[Instructions for the task] The full listing needs to be output exactly.

[Input]
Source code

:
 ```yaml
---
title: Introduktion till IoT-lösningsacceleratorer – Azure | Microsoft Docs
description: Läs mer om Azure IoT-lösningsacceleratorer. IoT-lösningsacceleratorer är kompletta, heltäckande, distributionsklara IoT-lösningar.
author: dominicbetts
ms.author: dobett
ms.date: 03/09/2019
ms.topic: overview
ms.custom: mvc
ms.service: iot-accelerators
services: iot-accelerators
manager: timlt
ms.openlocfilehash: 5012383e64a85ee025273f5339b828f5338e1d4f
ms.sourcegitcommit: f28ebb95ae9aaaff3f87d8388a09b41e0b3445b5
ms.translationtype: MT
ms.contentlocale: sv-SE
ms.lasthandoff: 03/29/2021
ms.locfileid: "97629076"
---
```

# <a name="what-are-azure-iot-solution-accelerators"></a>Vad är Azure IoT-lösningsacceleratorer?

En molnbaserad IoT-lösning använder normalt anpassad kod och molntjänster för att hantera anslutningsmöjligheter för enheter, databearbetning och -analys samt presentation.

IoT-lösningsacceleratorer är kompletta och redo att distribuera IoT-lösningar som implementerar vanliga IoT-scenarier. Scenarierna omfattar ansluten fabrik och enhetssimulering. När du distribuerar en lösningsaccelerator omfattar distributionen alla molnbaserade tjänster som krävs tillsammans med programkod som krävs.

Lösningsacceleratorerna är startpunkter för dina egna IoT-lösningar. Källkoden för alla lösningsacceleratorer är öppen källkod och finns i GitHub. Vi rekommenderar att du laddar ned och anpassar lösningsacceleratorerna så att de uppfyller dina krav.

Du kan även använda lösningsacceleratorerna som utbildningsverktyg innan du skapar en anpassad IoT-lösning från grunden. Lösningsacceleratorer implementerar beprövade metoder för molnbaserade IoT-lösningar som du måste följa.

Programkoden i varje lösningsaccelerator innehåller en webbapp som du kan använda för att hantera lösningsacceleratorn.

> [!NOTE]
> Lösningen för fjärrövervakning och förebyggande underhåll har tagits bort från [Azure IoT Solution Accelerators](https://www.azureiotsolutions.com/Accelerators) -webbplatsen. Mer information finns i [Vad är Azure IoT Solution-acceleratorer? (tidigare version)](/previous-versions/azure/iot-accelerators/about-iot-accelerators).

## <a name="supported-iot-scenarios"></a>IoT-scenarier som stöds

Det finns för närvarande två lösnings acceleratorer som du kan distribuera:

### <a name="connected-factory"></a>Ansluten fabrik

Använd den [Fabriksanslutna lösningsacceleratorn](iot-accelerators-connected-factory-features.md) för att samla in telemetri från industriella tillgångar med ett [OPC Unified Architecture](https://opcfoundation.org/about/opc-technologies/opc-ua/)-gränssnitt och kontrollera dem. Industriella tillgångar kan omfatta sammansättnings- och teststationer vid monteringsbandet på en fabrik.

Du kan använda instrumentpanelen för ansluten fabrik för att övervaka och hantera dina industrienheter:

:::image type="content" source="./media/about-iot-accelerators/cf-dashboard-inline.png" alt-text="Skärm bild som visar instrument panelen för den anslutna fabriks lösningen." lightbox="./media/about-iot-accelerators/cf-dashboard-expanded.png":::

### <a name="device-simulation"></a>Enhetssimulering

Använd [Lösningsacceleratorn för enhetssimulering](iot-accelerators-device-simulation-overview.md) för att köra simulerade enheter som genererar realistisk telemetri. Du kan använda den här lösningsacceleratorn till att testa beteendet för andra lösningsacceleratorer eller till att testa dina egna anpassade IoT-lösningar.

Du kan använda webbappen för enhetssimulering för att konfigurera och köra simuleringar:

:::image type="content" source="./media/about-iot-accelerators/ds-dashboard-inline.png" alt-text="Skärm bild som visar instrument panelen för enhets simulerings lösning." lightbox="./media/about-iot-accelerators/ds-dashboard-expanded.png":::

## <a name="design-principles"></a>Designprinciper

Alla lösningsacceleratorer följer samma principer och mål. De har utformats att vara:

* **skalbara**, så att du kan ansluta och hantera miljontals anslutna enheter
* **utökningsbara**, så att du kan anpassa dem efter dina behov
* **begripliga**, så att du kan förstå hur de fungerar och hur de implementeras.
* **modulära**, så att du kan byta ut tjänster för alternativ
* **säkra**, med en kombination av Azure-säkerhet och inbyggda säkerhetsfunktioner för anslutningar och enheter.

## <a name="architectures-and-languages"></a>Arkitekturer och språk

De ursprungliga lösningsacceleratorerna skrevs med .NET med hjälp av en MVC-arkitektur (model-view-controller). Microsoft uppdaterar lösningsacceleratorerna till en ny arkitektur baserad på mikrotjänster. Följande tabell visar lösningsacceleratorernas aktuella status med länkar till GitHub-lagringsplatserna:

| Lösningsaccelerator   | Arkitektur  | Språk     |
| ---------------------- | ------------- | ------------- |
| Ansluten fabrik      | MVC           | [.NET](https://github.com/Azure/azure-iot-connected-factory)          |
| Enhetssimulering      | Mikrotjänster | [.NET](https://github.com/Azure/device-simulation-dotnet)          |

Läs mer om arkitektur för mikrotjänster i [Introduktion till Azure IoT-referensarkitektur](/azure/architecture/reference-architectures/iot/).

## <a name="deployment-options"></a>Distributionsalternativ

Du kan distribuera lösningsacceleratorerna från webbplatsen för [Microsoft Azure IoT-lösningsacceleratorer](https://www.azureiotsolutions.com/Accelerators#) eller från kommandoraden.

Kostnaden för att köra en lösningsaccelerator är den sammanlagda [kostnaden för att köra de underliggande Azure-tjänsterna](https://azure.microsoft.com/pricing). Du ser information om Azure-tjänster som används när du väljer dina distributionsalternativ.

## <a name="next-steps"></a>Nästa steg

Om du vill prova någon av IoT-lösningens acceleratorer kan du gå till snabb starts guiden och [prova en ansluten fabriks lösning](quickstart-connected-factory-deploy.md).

[Task solution]
Source code

:
 ```yaml
---
title: Introduktion till IoT-lösningsacceleratorer – Azure | Microsoft Docs
description: Läs mer om Azure IoT-lösningsacceleratorer. IoT-lösningsacceleratorer är kompletta, heltäckande, distributionsklara IoT-lösningar.
author: dominicbetts
ms.author: dobett
ms.date: 03/09/2019
ms.topic: overview
ms.custom: mvc
ms.service: iot-accelerators
services: iot-accelerators
manager: timlt
ms.openlocfilehash: 5012383e64a85ee025273f5339b828f5338e1d4f
ms.sourcegitcommit: f28ebb95ae9aaaff3f87d8388a09b41e0b3445b5
ms.translationtype: MT
ms.contentlocale: sv-SE
ms.lasthandoff: 03/29/2021
ms.locfileid: "97629076"
---
```

# <a name="what-are-azure-iot-solution-accelerators"></a>Vad är Azure IoT-lösningsacceleratorer?

En molnbaserad IoT-lösning använder normalt anpassad kod och molntjänster för att hantera anslutningsmöjligheter för enheter, databearbetning och -analys samt presentation.

IoT-lösningsacceleratorer är kompletta och redo att distribuera IoT-lösningar som implementerar vanliga IoT-scenarier. Scenarierna omfattar ansluten fabrik och enhetssimulering. När du distribuerar en lösningsaccelerator omfattar distributionen alla molnbaserade tjänster som krävs tillsammans med programkod som krävs.

Lösningsacceleratorerna är startpunkter för dina egna IoT-lösningar. Källkoden för alla lösningsacceleratorer är öppen källkod och finns i GitHub. Vi rekommenderar att du laddar ned och anpassar lösningsacceleratorerna så att de uppfyller dina krav.

Du kan även använda lösningsacceleratorerna som utbildningsverktyg innan du skapar en anpassad IoT-lösning från grunden. Lösningsacceleratorer implementerar beprövade metoder för molnbaserade IoT-lösningar som du måste följa.

Programkoden i varje lösningsaccelerator innehåller en webbapp som du kan använda för att hantera lösningsacceleratorn.

> [!NOTE]
> Lösningen för fjärrövervakning och förebyggande underhåll har tagits bort från [Azure IoT Solution Accelerators](https://www.azureiotsolutions.com/Accelerators) -webbplatsen. Mer information finns i [Vad är Azure IoT Solution-acceleratorer? (tidigare version)](/previous-versions/azure/iot-accelerators/about-iot-accelerators).

## <a name="supported-iot-scenarios"></a>IoT-scenarier som stöds

Det finns för närvarande två lösnings acceleratorer som du kan distribuera:

### <a name="connected-factory"></a>Ansluten fabrik

Använd den [Fabriksanslutna lösningsacceleratorn](iot-accelerators-connected-factory-features.md) för att samla in telemetri från industriella tillgångar med ett [OPC Unified Architecture](https://opcfoundation.org/about/opc-technologies/opc-ua/)-gränssnitt och kontrollera dem. Industriella tillgångar kan omfatta sammansättnings- och teststationer vid monteringsbandet på en fabrik.

Du kan använda instrumentpanelen för ansluten fabrik för att övervaka och hantera dina industrienheter:

:::image type="content" source="./media/about-iot-accelerators/cf-dashboard-inline.png" alt-text="Skärm bild som visar instrument panelen för den anslutna fabriks lösningen." lightbox="./media/about-iot-accelerators/cf-dashboard-expanded.png":::

### <a name="device-simulation"></a>Enhetssimulering

Använd [Lösningsacceleratorn för enhetssimulering](iot-accelerators-device-simulation-overview.md) för att köra simulerade enheter som genererar realistisk telemetri. Du kan använda den här lösningsacceleratorn till att testa beteendet för andra lösningsacceleratorer eller till att testa dina egna anpassade IoT-lösningar.

Du kan använda webbappen för enhetssimulering för att konfigurera och köra simuleringar:

:::image type="content" source="./media/about-iot-accelerators/ds-dashboard-inline.png" alt-text="Skärm bild som visar instrument panelen för enhets simulerings lösning." lightbox="./media/about-iot-accelerators/ds-dashboard-expanded.png":::

## <a name="design-principles"></a>Designprinciper

Alla lösningsacceleratorer följer samma principer och mål. De har utformats att vara:

* **skalbara**, så att du kan ansluta och hantera miljontals anslutna enheter
* **utökningsbara**, så att du kan anpassa dem efter dina behov
* **begripliga**, så att du kan förstå hur de fungerar och hur de implementeras.
* **modulära**, så att du kan byta ut tjänster för alternativ
* **säkra**, med en kombination av Azure-säkerhet och inbyggda säkerhetsfunktioner för anslutningar och enheter.

## <a name="architectures-and-languages"></a>Arkitekturer och språk

De ursprungliga lösningsacceleratorerna skrevs med .NET med hjälp av en MVC-arkitektur (model-view-controller). Microsoft uppdaterar lösningsacceleratorerna till en ny arkitektur baserad på mikrotjänster. Följande tabell visar lösningsacceleratorernas aktuella status med länkar till GitHub-lagringsplatserna:

| Lösningsaccelerator   | Arkitektur  | Språk     |
| ---------------------- | ------------- | ------------- |
| Ansluten fabrik      | MVC           | [.NET](https://github.com/Azure/azure-iot-connected-factory)          |
| Enhetssimulering      | Mikrotjänster | [.NET](https://github.com/Azure/device-simulation-dotnet)          |

Läs mer om arkitektur för mikrotjänster i [Introduktion till Azure IoT-referensarkitektur](/azure/architecture/reference-architectures/iot/).

## <a name="deployment-options"></a>Distributionsalternativ

Du kan distribuera lösningsacceleratorerna från webbplatsen för [Microsoft Azure IoT-lösningsacceleratorer](https://www.azureiotsolutions.com/Accelerators#) eller från kommandoraden.

Kostnaden för att köra en lösningsaccelerator är den sammanlagda [kostnaden för att köra de underliggande Azure-tjänsterna](https://azure.microsoft.com/pricing). Du ser information om Azure-tjänster som används när du väljer dina distributionsalternativ.

## <a name="next-steps"></a>Nästa steg

Om du vill prova någon av IoT-lösningens acceleratorer kan du gå till snabb starts guiden och [prova en ansluten fabriks lösning](quickstart-connected-factory-deploy.md).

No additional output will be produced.